=== Begin Enclosure ===

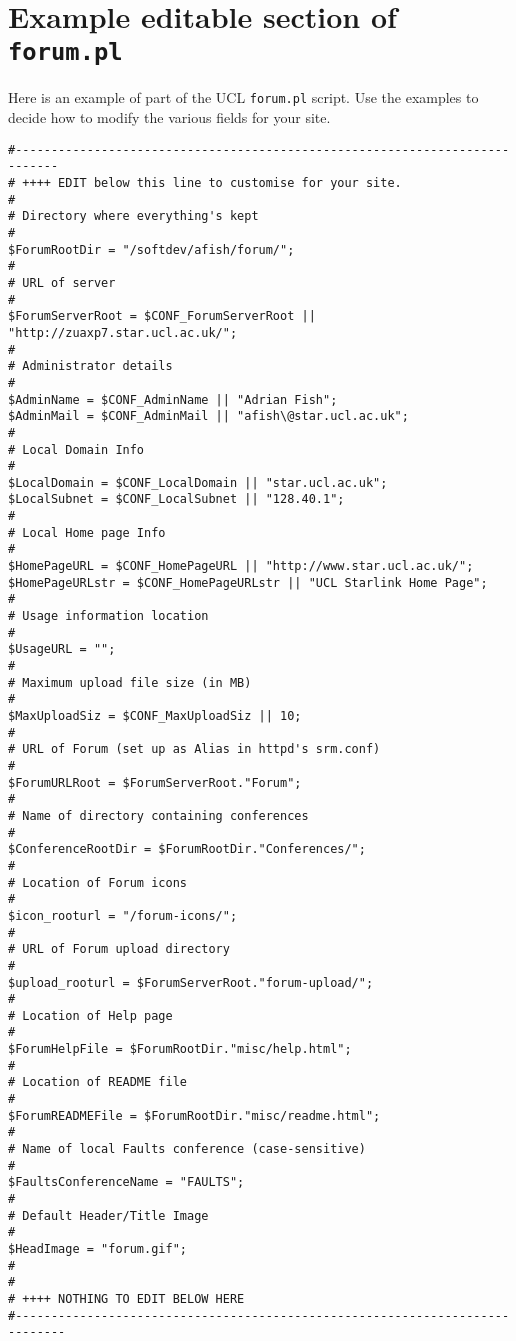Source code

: \newpage
\appendix

\section{Example editable section of {\tt forum.pl}}
\label{perlmods}

Here is an example of part of the UCL {\tt forum.pl} script. Use the examples
to decide how to modify the various fields for your site.

\begin{verbatim}
#----------------------------------------------------------------------------
# ++++ EDIT below this line to customise for your site.
#
# Directory where everything's kept
#
$ForumRootDir = "/softdev/afish/forum/";
#
# URL of server
#
$ForumServerRoot = $CONF_ForumServerRoot || "http://zuaxp7.star.ucl.ac.uk/";
#
# Administrator details
#
$AdminName = $CONF_AdminName || "Adrian Fish";
$AdminMail = $CONF_AdminMail || "afish\@star.ucl.ac.uk";
#
# Local Domain Info
#
$LocalDomain = $CONF_LocalDomain || "star.ucl.ac.uk";
$LocalSubnet = $CONF_LocalSubnet || "128.40.1";
#
# Local Home page Info
#
$HomePageURL = $CONF_HomePageURL || "http://www.star.ucl.ac.uk/";
$HomePageURLstr = $CONF_HomePageURLstr || "UCL Starlink Home Page";
#
# Usage information location
#
$UsageURL = "";
#
# Maximum upload file size (in MB)
#
$MaxUploadSiz = $CONF_MaxUploadSiz || 10;
#
# URL of Forum (set up as Alias in httpd's srm.conf)
#
$ForumURLRoot = $ForumServerRoot."Forum";
#
# Name of directory containing conferences
#
$ConferenceRootDir = $ForumRootDir."Conferences/";
#
# Location of Forum icons
#
$icon_rooturl = "/forum-icons/";
#
# URL of Forum upload directory
#
$upload_rooturl = $ForumServerRoot."forum-upload/";
#
# Location of Help page
#
$ForumHelpFile = $ForumRootDir."misc/help.html";
#
# Location of README file
#
$ForumREADMEFile = $ForumRootDir."misc/readme.html";
#
# Name of local Faults conference (case-sensitive)
#
$FaultsConferenceName = "FAULTS";
#
# Default Header/Title Image
#
$HeadImage = "forum.gif";
#
#
# ++++ NOTHING TO EDIT BELOW HERE
#-----------------------------------------------------------------------------
\end{verbatim}




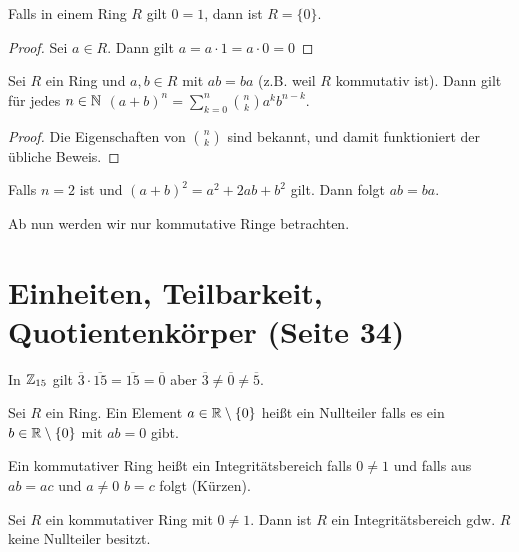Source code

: \begin{lemma}
	Falls in einem Ring $R$ gilt $0=1$, dann ist  $R = \{0\}$.
\end{lemma}

\begin{proof}
	Sei $a \in R$. Dann gilt $a = a\cdot 1 = a \cdot 0 = 0$
\end{proof}

\begin{lemma}[Binomialformel]
	Sei $R$ ein Ring und $a,b \in R$ mit $ab = ba$ (z.B. weil $R$ kommutativ ist).
	Dann gilt für jedes $n \in \mathbb{N}$ $(a+b)^{n} = \sum_{k=0}^{n} \binom{n}{k} a^{k} b^{n-k}$.
\end{lemma}

\begin{proof}
	Die Eigenschaften von $\binom{n}{k}$ sind bekannt, und damit funktioniert der übliche Beweis.
\end{proof}

Falls $n = 2$ ist und $(a+b)^2 = a^2 + 2ab + b^2$ gilt. Dann folgt $ab = ba$.

\begin{attention}
	Ab nun werden wir nur kommutative Ringe betrachten.
\end{attention}

\section{Einheiten, Teilbarkeit, Quotientenkörper (Seite 34)}
\begin{eg}
	In $\mathbb{Z}_{15}$ gilt $\overline{3} \cdot \overline{15} = \overline{15} = \overline{0}$ aber  $\overline{3} \neq \overline{0} \neq \overline{5}$.
\end{eg}

\begin{definition}
	Sei $R$ ein Ring. Ein Element $a \in \mathbb{R} \setminus \{0\}$ heißt ein Nullteiler falls es ein $b \in \mathbb{R} \setminus \{0\} $ mit $ab = 0$ gibt.
\end{definition}

\begin{definition}
	Ein kommutativer Ring heißt ein Integritätsbereich falls $0 \neq 1$ und falls aus $ab = ac$ und $a\neq 0$ $b = c$ folgt (Kürzen).
\end{definition}

\begin{lemma}
	Sei $R$ ein kommutativer Ring mit $0 \neq 1$. Dann ist $R$ ein Integritätsbereich gdw. $R$ keine Nullteiler besitzt.
\end{lemma}

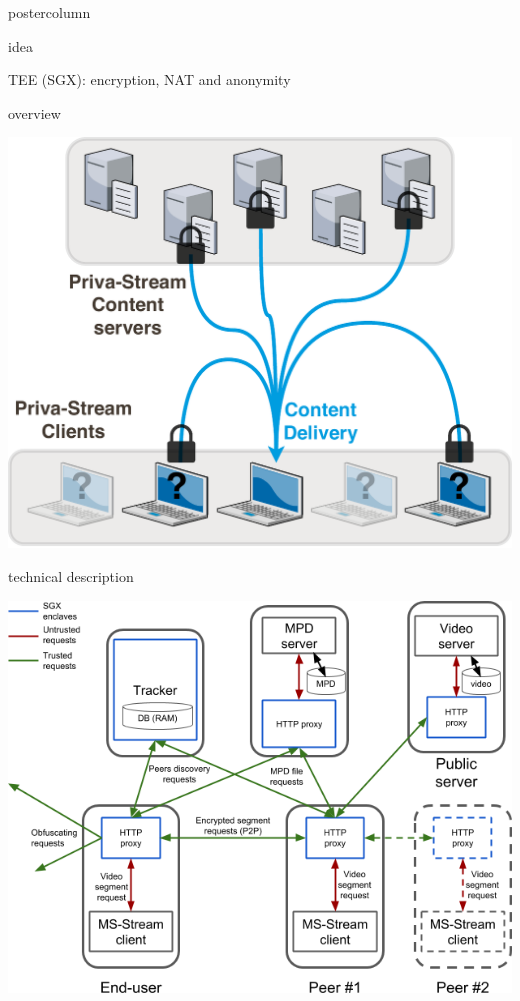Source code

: \begin{frame}
\begin{columns}
\begin{column}{.49\textwidth}
\begin{beamercolorbox}[center,wd=\textwidth]{postercolumn}
\begin{minipage}[T]{.95\textwidth}
{\begin{block}{\pname idea}
\begin{itemize}
            TEE (SGX): encryption, NAT and anonymity
            
            \end{itemize}
            
            \end{block}
            
            \vfill
            
            \begin{block}{\pname overview}
            
            \centering
            
            \includegraphics[width=.925\textwidth]{sample/BP.pdf}
            
            \end{block}
            
            \vfill
            
            \begin{block}{\pname technical description}
            
            \centering
            
            \includegraphics[width=.8\textwidth]{sample/PS-tech.png}
            

\end{block}}
\end{minipage}
\end{beamercolorbox}
\end{column}
\end{columns}
\end{frame}
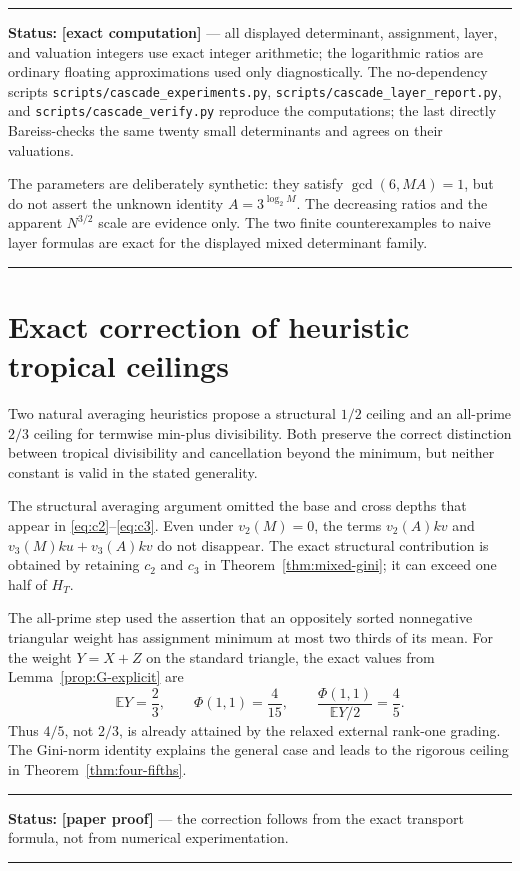 \documentclass[11pt,oneside]{article}
\theoremstyle{definition}
\theoremstyle{remark}
\newcommand{\statusnew}{\textcolor{newgreen}{\textbf{[paper proof]}}}
\newcommand{\statusexactcomp}{\textcolor{computeviolet}{\textbf{[exact computation]}}}
\newenvironment{statusbox}[1]
{\begin{center}\begin{minipage}{0.94\textwidth}\raggedright\hbadness=10000\hrule
\vspace{0.45em}\textbf{Status:} #1\par\vspace{0.35em}}
{\vspace{0.35em}\hrule\end{minipage}\end{center}}
\begin{document}
\begin{statusbox}{\statusexactcomp{} --- all displayed determinant, assignment, layer, and valuation
integers use exact integer arithmetic; the logarithmic ratios are ordinary floating
approximations used only diagnostically.  The no-dependency scripts
\texttt{scripts/cascade\_experiments.py},
\texttt{scripts/cascade\_layer\_report.py}, and
\texttt{scripts/cascade\_verify.py} reproduce the computations; the last directly
Bareiss-checks the same twenty small determinants and agrees on their valuations.}
The parameters are deliberately synthetic: they satisfy $\gcd(6,MA)=1$, but do not assert the
unknown identity $A=3^{\log_2M}$.  The decreasing ratios and the apparent $N^{3/2}$ scale are
evidence only.  The two finite counterexamples to naive layer formulas are exact for the
displayed mixed determinant family.
\end{statusbox}

\section{Exact correction of heuristic tropical ceilings}
\label{sec:minplus-correction}

Two natural averaging heuristics propose a structural $1/2$ ceiling and an all-prime $2/3$
ceiling for termwise min-plus divisibility.  Both preserve the correct distinction between
tropical divisibility and cancellation beyond the minimum, but neither constant is valid in
the stated generality.

The structural averaging argument omitted the base and cross depths that appear in
\eqref{eq:c2}--\eqref{eq:c3}.  Even under $v_2(M)=0$, the terms
$v_2(A)kv$ and $v_3(M)ku+v_3(A)kv$ do not disappear.  The exact structural contribution is
obtained by retaining $c_2$ and $c_3$ in Theorem~\ref{thm:mixed-gini}; it can exceed one half
of $H_T$.

The all-prime step used the assertion that an oppositely sorted nonnegative triangular weight
has assignment minimum at most two thirds of its mean.  For the weight $Y=X+Z$ on the standard
triangle, the exact values from Lemma~\ref{prop:G-explicit} are
\[
 \mathbb E Y=\frac23,
 \qquad
 \Phi(1,1)=\frac4{15},
 \qquad
 \frac{\Phi(1,1)}{\mathbb EY/2}=\frac45.
\]
Thus $4/5$, not $2/3$, is already attained by the relaxed external rank-one grading.  The
Gini-norm identity explains the general case and leads to the rigorous ceiling in
Theorem~\ref{thm:four-fifths}.

\begin{statusbox}{\statusnew{} --- the correction follows from the exact transport formula,
not from numerical experimentation.}
\end{statusbox}
\end{document}
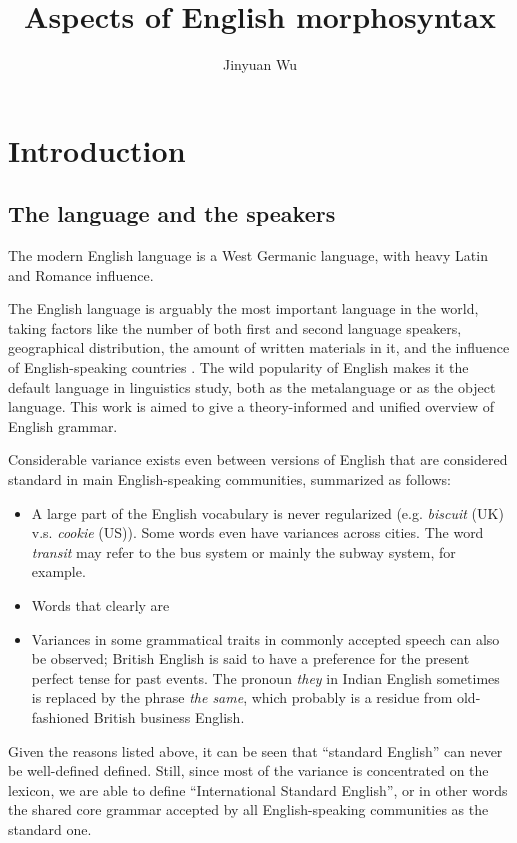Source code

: \documentclass[UTF8, a4paper, oneside, scheme=plain, 12pt]{ctexbook}
\title{Aspects of English morphosyntax}
\author{Jinyuan Wu}
\newcommand*{\citepage}[1]{p.~{#1}}
\newcommand{\form}[1]{\emph{#1}}
\begin{document}
    
\maketitle

\automath

\tableofcontents

\chapter{Introduction}

\section{The language and the speakers}

The modern English language is a West Germanic language,
with heavy Latin and Romance influence. 

The English language is arguably the most important language in the world,
taking factors like the number of both first and second language speakers,
geographical distribution,
the amount of written materials in it,
and the influence of English-speaking countries \citep[\citepage{3}]{quirk1985}.
The wild popularity of English 
makes it the default language in linguistics study,
both as the metalanguage or as the object language.
This work is aimed to give a theory-informed and unified overview of English grammar.

Considerable variance exists even between 
versions of English that are considered standard 
in main English-speaking communities,
summarized as follows:
\begin{itemize}
    \item A large part of the English vocabulary is never regularized
    (e.g. \form{biscuit} (UK) v.s. \form{cookie} (US)).
    Some words even have variances across cities.
    The word \form{transit} may refer to the bus system 
    or mainly the subway system, for example.
    \item Words that clearly are 
    \item Variances in some grammatical traits in commonly accepted speech can also be observed;
    British English is said to have a preference for 
    the present perfect tense for past events.
    The pronoun \form{they} in Indian English sometimes is replaced by the phrase \form{the same},
    which probably is a residue from old-fashioned British business English.
\end{itemize}
Given the reasons listed above, 
it can be seen that ``standard English'' can never be well-defined defined.
Still, since most of the variance is concentrated on the lexicon, 
we are able to define  ``International Standard English'',
or in other words the shared core grammar 
accepted by all English-speaking communities as the standard one.
\end{document}
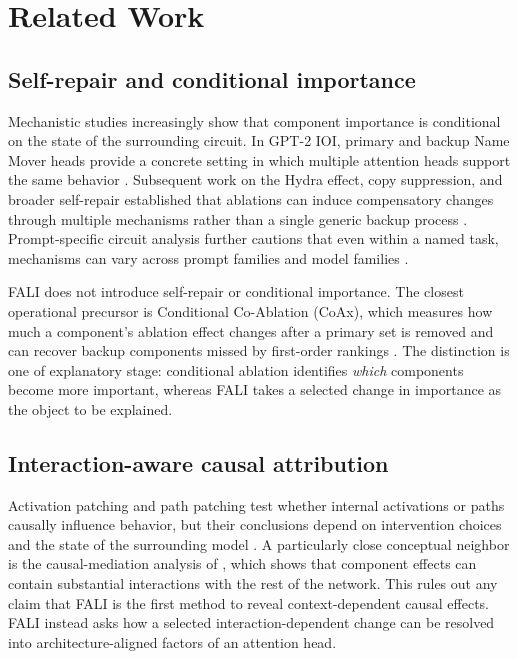 \section{Related Work}\label{sec:related}

\subsection{Self-repair and conditional importance}\label{sec:rw-conditional}

Mechanistic studies increasingly show that component importance is conditional on the state of the surrounding circuit. In GPT-2 IOI, primary and backup Name Mover heads provide a concrete setting in which multiple attention heads support the same behavior \citep{wang2023ioi}. Subsequent work on the Hydra effect, copy suppression, and broader self-repair established that ablations can induce compensatory changes through multiple mechanisms rather than a single generic backup process \citep{mcgrath2023hydra,mcdougall2023copysuppression,rushing2024selfrepair}. Prompt-specific circuit analysis further cautions that even within a named task, mechanisms can vary across prompt families and model families \citep{franco2026promptspecific}.

FALI does not introduce self-repair or conditional importance. The closest operational precursor is Conditional Co-Ablation (CoAx), which measures how much a component's ablation effect changes after a primary set is removed and can recover backup components missed by first-order rankings \citep{gong2026coax}. The distinction is one of explanatory stage: conditional ablation identifies \emph{which} components become more important, whereas FALI takes a selected change in importance as the object to be explained.

\subsection{Interaction-aware causal attribution}\label{sec:rw-interaction}

Activation patching and path patching test whether internal activations or paths causally influence behavior, but their conclusions depend on intervention choices and the state of the surrounding model \citep{goldowskydill2023pathpatching,zhang2024activationpatching,heimersheim2024activationpatching}. A particularly close conceptual neighbor is the causal-mediation analysis of \citet{vaidyanathan2026curse}, which shows that component effects can contain substantial interactions with the rest of the network. This rules out any claim that FALI is the first method to reveal context-dependent causal effects. FALI instead asks how a selected interaction-dependent change can be resolved into architecture-aligned factors of an attention head.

=== End Enclosure ===

*WHAT YOU WILL DO:* Whenever a line of the data above includes the word "icons", copy that line.

*SOLUTION FOR THIS PROBLEM:*
# Location of Forum icons
$icon_rooturl = "/forum-icons/";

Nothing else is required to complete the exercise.